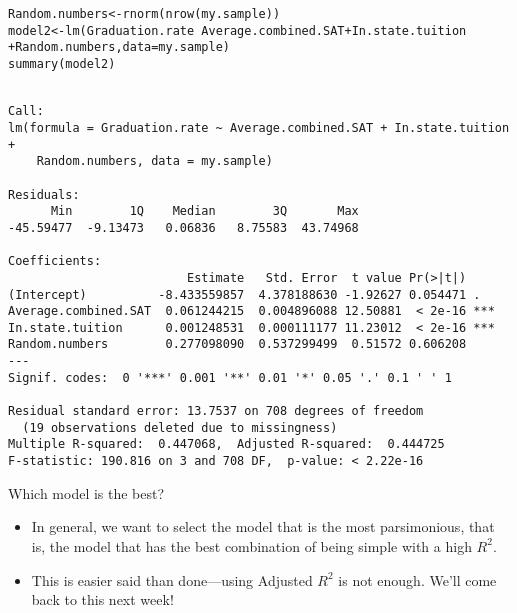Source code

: \documentclass{beamer}\usepackage[]{graphicx}\usepackage[]{color}
\makeatletter
\newcommand{\hlopt}[1]{\textcolor[rgb]{1,0.894,0.769}{#1}}%
\newcommand{\hlstd}[1]{\textcolor[rgb]{1,0.894,0.769}{#1}}%
\newcommand{\hlkwb}[1]{\textcolor[rgb]{0.804,0.776,0.451}{#1}}%
\newcommand{\hlkwc}[1]{\textcolor[rgb]{0.78,0.941,0.545}{#1}}%
\newcommand{\hlkwd}[1]{\textcolor[rgb]{1,0.78,0.769}{#1}}%
\newenvironment{kframe}{%
 \def\at@end@of@kframe{}%
 \ifinner\ifhmode%
  \def\at@end@of@kframe{\end{minipage}}%
  \begin{minipage}{\columnwidth}%
 \fi\fi%
 \def\FrameCommand##1{\hskip\@totalleftmargin \hskip-\fboxsep
 \colorbox{shadecolor}{##1}\hskip-\fboxsep
     \hskip-\linewidth \hskip-\@totalleftmargin \hskip\columnwidth}%
 \MakeFramed {\advance\hsize-\width
   \@totalleftmargin\z@ \linewidth\hsize
   \@setminipage}}%
 {\par\unskip\endMakeFramed%
 \at@end@of@kframe}
\newenvironment{knitrout}{}{} %
\makeatother
\begin{document}
\begin{darkframes}
    \begin{frame}[fragile]
      \fontsize{8}{8}
\begin{knitrout}
\color{fgcolor}\begin{kframe}
\begin{alltt}
\hlstd{Random.numbers} \hlkwb{<-} \hlkwd{rnorm}\hlstd{(}\hlkwd{nrow}\hlstd{(my.sample))}
\hlstd{model2} \hlkwb{<-} \hlkwd{lm}\hlstd{(Graduation.rate} \hlopt{~} \hlstd{Average.combined.SAT} \hlopt{+} \hlstd{In.state.tuition}
               \hlopt{+} \hlstd{Random.numbers,} \hlkwc{data}\hlstd{=my.sample)}
\hlkwd{summary}\hlstd{(model2)}
\end{alltt}
\begin{verbatim}

Call:
lm(formula = Graduation.rate ~ Average.combined.SAT + In.state.tuition + 
    Random.numbers, data = my.sample)

Residuals:
      Min        1Q    Median        3Q       Max 
-45.59477  -9.13473   0.06836   8.75583  43.74968 

Coefficients:
                         Estimate   Std. Error  t value Pr(>|t|)    
(Intercept)          -8.433559857  4.378188630 -1.92627 0.054471 .  
Average.combined.SAT  0.061244215  0.004896088 12.50881  < 2e-16 ***
In.state.tuition      0.001248531  0.000111177 11.23012  < 2e-16 ***
Random.numbers        0.277098090  0.537299499  0.51572 0.606208    
---
Signif. codes:  0 '***' 0.001 '**' 0.01 '*' 0.05 '.' 0.1 ' ' 1

Residual standard error: 13.7537 on 708 degrees of freedom
  (19 observations deleted due to missingness)
Multiple R-squared:  0.447068,	Adjusted R-squared:  0.444725 
F-statistic: 190.816 on 3 and 708 DF,  p-value: < 2.22e-16
\end{verbatim}
\end{kframe}
\end{knitrout}
    \end{frame}

    \begin{frame}{Which model is the best?}
      \begin{itemize}[<+->]
        \item In general, we want to select the model that is the most \alert{parsimonious}, that is, the model that has the best combination of being simple with a high $R^2$.
        \item This is easier said than done---using Adjusted $R^2$ is not enough. We'll come back to this next week!
      \end{itemize}
    \end{frame}


\end{darkframes}
\end{document}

········

■ Task brief
From the first line to the last, copy the listing above exactly, dropping all images.

■ Task result
Source code

: \documentclass{beamer}\usepackage[]{graphicx}\usepackage[]{color}
\makeatletter
\newcommand{\hlopt}[1]{\textcolor[rgb]{1,0.894,0.769}{#1}}%
\newcommand{\hlstd}[1]{\textcolor[rgb]{1,0.894,0.769}{#1}}%
\newcommand{\hlkwb}[1]{\textcolor[rgb]{0.804,0.776,0.451}{#1}}%
\newcommand{\hlkwc}[1]{\textcolor[rgb]{0.78,0.941,0.545}{#1}}%
\newcommand{\hlkwd}[1]{\textcolor[rgb]{1,0.78,0.769}{#1}}%
\newenvironment{kframe}{%
 \def\at@end@of@kframe{}%
 \ifinner\ifhmode%
  \def\at@end@of@kframe{\end{minipage}}%
  \begin{minipage}{\columnwidth}%
 \fi\fi%
 \def\FrameCommand##1{\hskip\@totalleftmargin \hskip-\fboxsep
 \colorbox{shadecolor}{##1}\hskip-\fboxsep
     \hskip-\linewidth \hskip-\@totalleftmargin \hskip\columnwidth}%
 \MakeFramed {\advance\hsize-\width
   \@totalleftmargin\z@ \linewidth\hsize
   \@setminipage}}%
 {\par\unskip\endMakeFramed%
 \at@end@of@kframe}
\newenvironment{knitrout}{}{} %
\makeatother
\begin{document}
\begin{darkframes}
    \begin{frame}[fragile]
      \fontsize{8}{8}
\begin{knitrout}
\color{fgcolor}\begin{kframe}
\begin{alltt}
\hlstd{Random.numbers} \hlkwb{<-} \hlkwd{rnorm}\hlstd{(}\hlkwd{nrow}\hlstd{(my.sample))}
\hlstd{model2} \hlkwb{<-} \hlkwd{lm}\hlstd{(Graduation.rate} \hlopt{~} \hlstd{Average.combined.SAT} \hlopt{+} \hlstd{In.state.tuition}
               \hlopt{+} \hlstd{Random.numbers,} \hlkwc{data}\hlstd{=my.sample)}
\hlkwd{summary}\hlstd{(model2)}
\end{alltt}
\begin{verbatim}

Call:
lm(formula = Graduation.rate ~ Average.combined.SAT + In.state.tuition + 
    Random.numbers, data = my.sample)

Residuals:
      Min        1Q    Median        3Q       Max 
-45.59477  -9.13473   0.06836   8.75583  43.74968 

Coefficients:
                         Estimate   Std. Error  t value Pr(>|t|)    
(Intercept)          -8.433559857  4.378188630 -1.92627 0.054471 .  
Average.combined.SAT  0.061244215  0.004896088 12.50881  < 2e-16 ***
In.state.tuition      0.001248531  0.000111177 11.23012  < 2e-16 ***
Random.numbers        0.277098090  0.537299499  0.51572 0.606208    
---
Signif. codes:  0 '***' 0.001 '**' 0.01 '*' 0.05 '.' 0.1 ' ' 1

Residual standard error: 13.7537 on 708 degrees of freedom
  (19 observations deleted due to missingness)
Multiple R-squared:  0.447068,	Adjusted R-squared:  0.444725 
F-statistic: 190.816 on 3 and 708 DF,  p-value: < 2.22e-16
\end{verbatim}
\end{kframe}
\end{knitrout}
    \end{frame}

    \begin{frame}{Which model is the best?}
      \begin{itemize}[<+->]
        \item In general, we want to select the model that is the most \alert{parsimonious}, that is, the model that has the best combination of being simple with a high $R^2$.
        \item This is easier said than done---using Adjusted $R^2$ is not enough. We'll come back to this next week!
      \end{itemize}
    \end{frame}


\end{darkframes}
\end{document}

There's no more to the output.